Snapshots 61* HR Record

Here are 14 developments of interest to fans:

(1) Back issues of Time magazine now are searchable online. Fans immediately homed in on the July 10, 1939 issue of Time with its report of the first World Science Fiction Convention. Craig Miller calls it “perhaps the first instance of ‘science fiction fans are weird’ journalism” —

Having formed, through correspondence, an organization called the New Fandom, some 200 fans gathered in a small Manhattan hall this week from California, New Mexico, the metropolitan area for three days of speeches, pseudo-scientific movies and discussion of stories with their authors. Cried Fan Will S. Sykora, from Astoria, L. I.: “Let us all work to see that the things we read in science fiction become realities.” Said Leo Margulies, managing editor of Standard Magazines (Thrilling Wonder Stories, Startling Stories and Strange Stories): “I am astonished. I didn’t think you boys could be so damn sincere.”

And Ray Cummings – coincidentally, author of the first sf story Bob Tucker ever read – may have been the first pro quoted in mainstream media hyping the genre’s foundations in hard science:

Ray Cummings, a veteran pseudo-fictioneer who once was Thomas Edison’s secretary, claims to have originated in his stories the word Newscaster and the phrase The World of Tomorrow. Says he: “It is astonishing how many things come true.” Chief themes of scientifiction are rocket trips by earth-dwellers to other planets, invasions of the earth by Martians, Mercurians. Authors may be as fantastic as they like in their inventions but publishers warn them not to do violence to the commoner scientific principles lest readers denounce their errors.

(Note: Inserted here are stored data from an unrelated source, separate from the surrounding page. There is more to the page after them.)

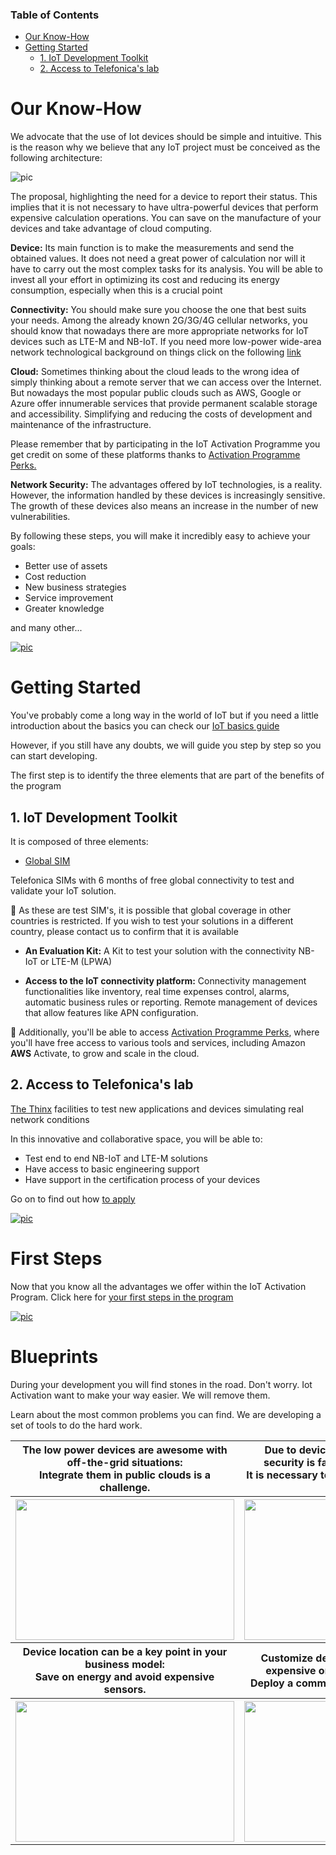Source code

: ### Table of Contents
- [Our Know-How](#our-know-how)
- [Getting Started](#getting-started)
  * [1. IoT Development Toolkit](#1-iot-development-toolkit)
  * [2. Access to Telefonica's lab](#2-access-to-telefonicas-lab)

# Our Know-How

We advocate that the use of Iot devices should be simple and intuitive.
This is the reason why we believe that any IoT project must be conceived as the following architecture:

![pic](pictures/schematics/iot.png)

The proposal, highlighting the need for a device to report their status.
This implies that it is not necessary to have ultra-powerful devices that perform expensive calculation operations.
You can save on the manufacture of your devices and take advantage of cloud computing.

**Device:**
Its main function is to make the measurements and send the obtained values.
It does not need a great power of calculation nor will it have to carry out the most complex tasks for its analysis.
You will be able to invest all your effort in optimizing its cost and reducing its energy consumption,
especially when this is a crucial point

**Connectivity:**
You should make sure you choose the one that best suits your needs.
Among the already known 2G/3G/4G cellular networks, you should know that nowadays there are more appropriate networks for IoT devices
such as LTE-M and NB-IoT.
If you need more low-power wide-area network technological background on things click on the following [link](technological_background.md)

**Cloud:**
Sometimes thinking about the cloud leads to the wrong idea of simply thinking about a remote server that we can access over the Internet.
But nowadays the most popular public clouds such as AWS, Google or Azure offer innumerable services that provide permanent scalable storage
and accessibility. Simplifying and reducing the costs of development and maintenance of the infrastructure.

Please remember that by participating in the IoT Activation Programme you get credit on some of these platforms thanks to
[Activation Programme Perks.](Activation_Programme_Perks.md)

**Network Security:**
The advantages offered by IoT technologies, is a reality. However, the information handled by these devices is increasingly sensitive.
The growth of these devices also means an increase in the number of new vulnerabilities.



By following these steps, you will make it incredibly easy to achieve your goals:

- Better use of assets
- Cost reduction
- New business strategies
- Service improvement
- Greater knowledge

and many other...

[![pic](pictures/utils/arrow_up.png)](#table-of-contents)


# Getting Started

You've probably come a long way in the world of IoT
but if you need a little introduction about the basics you can check our [IoT basics guide](IoT_basic.md)

However, if you still have any doubts, we will guide you step by step so you can start developing.

The first step is to identify the three elements that are part of the benefits of the program

## 1. IoT Development Toolkit

It is composed of three elements:

- [Global SIM](IoT_Activation_GlobalSIM.md)

Telefonica SIMs with 6 months of free global connectivity to test and validate your IoT solution.

&#x1F4CD; As these are test SIM's, it is possible that global coverage in other countries is restricted.
If you wish to test your solutions in a different country, please contact us to confirm that it is available

- **An Evaluation Kit:**
 A Kit to test your solution with the connectivity NB-IoT or LTE-M (LPWA)


- **Access to the IoT connectivity platform:**
Connectivity management functionalities like inventory, real time expenses control, alarms, automatic business rules or reporting.
Remote management of devices that allow features like APN configuration.


&#x1F4CD; Additionally, you'll be able to access [Activation Programme Perks](Activation_Programme_Perks.md), where you'll have free access to various tools and services,
including Amazon **AWS** Activate, to grow and scale in the cloud.


## 2. Access to Telefonica's lab

[The Thinx](https://iot.telefonica.com/en/about-us/the-thinx-iot-lab/)
 facilities to test new applications and devices simulating real network conditions

In this innovative and collaborative space, you will be able to:

- Test end to end NB-IoT and LTE-M solutions
- Have access to basic engineering support
- Have support in the certification process of your devices

Go on to find out how [to apply](IoT_Activation_TheThinx.md)


[![pic](pictures/utils/arrow_up.png)](#table-of-contents)

# First Steps

Now that you know all the advantages we offer within the IoT Activation Program.
Click here for [your first steps in the program](IoT_Activation_firststeps_eu.md)

[![pic](pictures/utils/arrow_up.png)](#table-of-contents)


# Blueprints

During your development you will find stones in the road. Don't worry.
Iot Activation want to make your way easier. We will remove them.

Learn about the most common problems you can find.
We are developing a set of tools to do the hard work.


<table>
  <tr>
	<th>
		<div style='width: 350px;'>
			The low power devices are awesome with off-the-grid situations:
		</div>
		<div style='width: 350px;'>
			Integrate them in public clouds is a challenge.
		</div>
	</th>
	<th>
		<div style='width: 350px;'>
			Due to devices hardware limitations, security is fade into the background:
		</div>
		<div style='width: 350px;'>
			It is necessary to guarantee a secure end to end.
		</div>
	</th>
  </tr>
	<th>
		<a href="#/BP_DataBridge.md" align="center">
			<img src="pictures/portfolio/portfolio_bp_databridge.png"
			width="350" height="225">
		</a>
	</th>
	<th>
		<a href="#/BP_IPsec.md" align="center">
			<img src="pictures/portfolio/portfolio_bp_ipsec.png"
			width="350" height="225">
		</a>
	</th>
  </tr>
  <tr>
	<th>
		<div style='width: 350px;'>
			Device location can be a key point in your business model:
		</div>
		<div style='width: 350px;'>
			Save on energy and avoid expensive sensors.
		</div>
	</th>
	<th>
		<div style='width: 350px;'>
			Customize devices one by one can be expensive or impossible to manage:
		</div>
		<div style='width: 350px;'>
			Deploy a common layout and tailor it later.
		</div>
	</th>
  </tr>
  	<th>
		<a href="#/BP_Asset_Tracking.md" align="center">
			<img src="pictures/portfolio/portfolio_bp_Asset_Tracking.png"
			width="350" height="225">
		</a>
	</th>
	<th>
		<a href="#/BP_Bootstrapping.md" align="center">
			<img src="pictures/portfolio/portfolio_bp_bootstraping.png"
			width="350" height="225">
		</a>
	</th>
  </tr>
</table>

(2) Book View Café is now featuring collections from seven of its members. Titles include: Ursula K. Le Guin’s “Super Mouse” comic book, Jay Caselberg’s “Angel on the Beach” stories, Judith Tarr’s instructional memoir, “Writing Horses,” Pati Nagle’s two collections “Coyote Ugly” and “Many Paths,” Syliva Kelso’s “Three Observations and a Dialogue: Round and About SF,” and Sue Lange’s cross-genre stories, “Uncategorized.” Much of the work was already available at Book View Café, but now has been gathered into collections for easy browsing. 

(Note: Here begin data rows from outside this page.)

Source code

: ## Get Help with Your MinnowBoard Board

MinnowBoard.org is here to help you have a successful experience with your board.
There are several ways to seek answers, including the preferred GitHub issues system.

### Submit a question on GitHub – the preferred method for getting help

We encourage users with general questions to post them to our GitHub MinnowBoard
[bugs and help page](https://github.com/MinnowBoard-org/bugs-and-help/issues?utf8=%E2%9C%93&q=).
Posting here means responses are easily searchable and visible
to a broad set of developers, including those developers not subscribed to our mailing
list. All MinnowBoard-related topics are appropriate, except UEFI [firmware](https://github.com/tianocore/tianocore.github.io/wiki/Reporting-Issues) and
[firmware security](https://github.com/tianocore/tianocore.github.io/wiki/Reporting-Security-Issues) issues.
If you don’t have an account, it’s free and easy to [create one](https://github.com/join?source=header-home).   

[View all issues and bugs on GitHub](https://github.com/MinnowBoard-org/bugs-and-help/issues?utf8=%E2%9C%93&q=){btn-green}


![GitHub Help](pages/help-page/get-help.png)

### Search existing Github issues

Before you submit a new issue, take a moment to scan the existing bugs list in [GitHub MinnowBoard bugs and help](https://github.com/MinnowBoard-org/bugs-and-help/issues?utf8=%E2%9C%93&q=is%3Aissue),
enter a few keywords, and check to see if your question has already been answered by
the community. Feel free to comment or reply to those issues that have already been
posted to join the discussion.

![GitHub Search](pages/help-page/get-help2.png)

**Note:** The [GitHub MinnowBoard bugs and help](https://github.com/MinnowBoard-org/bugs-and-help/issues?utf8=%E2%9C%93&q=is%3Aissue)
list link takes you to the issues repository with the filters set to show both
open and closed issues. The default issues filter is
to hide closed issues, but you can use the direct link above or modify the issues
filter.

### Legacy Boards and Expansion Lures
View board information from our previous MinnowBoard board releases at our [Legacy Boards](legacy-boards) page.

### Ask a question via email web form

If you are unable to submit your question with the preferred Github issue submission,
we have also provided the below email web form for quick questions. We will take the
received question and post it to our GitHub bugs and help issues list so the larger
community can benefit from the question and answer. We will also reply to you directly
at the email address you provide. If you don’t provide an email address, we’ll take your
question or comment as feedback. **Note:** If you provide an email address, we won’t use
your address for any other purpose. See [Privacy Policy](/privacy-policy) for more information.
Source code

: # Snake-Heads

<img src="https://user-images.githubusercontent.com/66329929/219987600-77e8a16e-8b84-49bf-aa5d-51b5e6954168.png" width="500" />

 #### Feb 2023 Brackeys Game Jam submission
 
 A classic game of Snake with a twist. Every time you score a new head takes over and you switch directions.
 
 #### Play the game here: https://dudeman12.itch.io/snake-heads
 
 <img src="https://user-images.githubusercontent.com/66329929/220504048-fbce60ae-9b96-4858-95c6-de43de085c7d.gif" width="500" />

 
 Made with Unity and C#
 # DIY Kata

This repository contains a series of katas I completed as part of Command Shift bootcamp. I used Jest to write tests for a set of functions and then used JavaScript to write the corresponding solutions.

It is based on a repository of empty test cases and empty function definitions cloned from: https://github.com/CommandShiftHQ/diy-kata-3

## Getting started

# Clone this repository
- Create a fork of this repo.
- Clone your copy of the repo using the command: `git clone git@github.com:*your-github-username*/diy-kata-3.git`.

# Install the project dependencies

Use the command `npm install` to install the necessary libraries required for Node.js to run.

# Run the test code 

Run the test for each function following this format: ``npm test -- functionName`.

(3) A NY Times writer says Mars Needs Moms will be remembered as one of Hollywood’s most spectacular failures:

In the movie business, sometimes a flop is just a flop. Then there are misses so disastrous that they send signals to broad swaths of Hollywood. “Mars Needs Moms” is shaping up as the second type. 

Walt Disney Studios spent an estimated $175 million to make and market “Mars Needs Moms,” which sold $6.9 million in tickets at North American theaters in its opening weekend. That grim result puts the 3-D animated adventure on track to become one of the biggest box-office bombs in movie history, on par with such washouts as “The Adventures of Pluto Nash,” “Cutthroat Island” and “The Alamo.”

Wait a minute!  I paid to see The Alamo twice. Shocking to see that wasn’t enough to keep it off this list.

(4) Not coming to a theater near you is a thought-provoking source of film commentary. Sam Bett’s and Glenn Heath Jr.’s analysis of Monty Python and the Holy Grail won me over:

Sam Bett:  …As professional satirists, Monty Python understood that for irreverent humor to be sound and effective, one must thoroughly understand one’s target. The outrageous accents, costumes, and ornately adorned sets are only some of the details to which Monty Python attended to meticulously, executing the intense care and compassion that distinguishes satire which is insulting from that which is artful and even complementary.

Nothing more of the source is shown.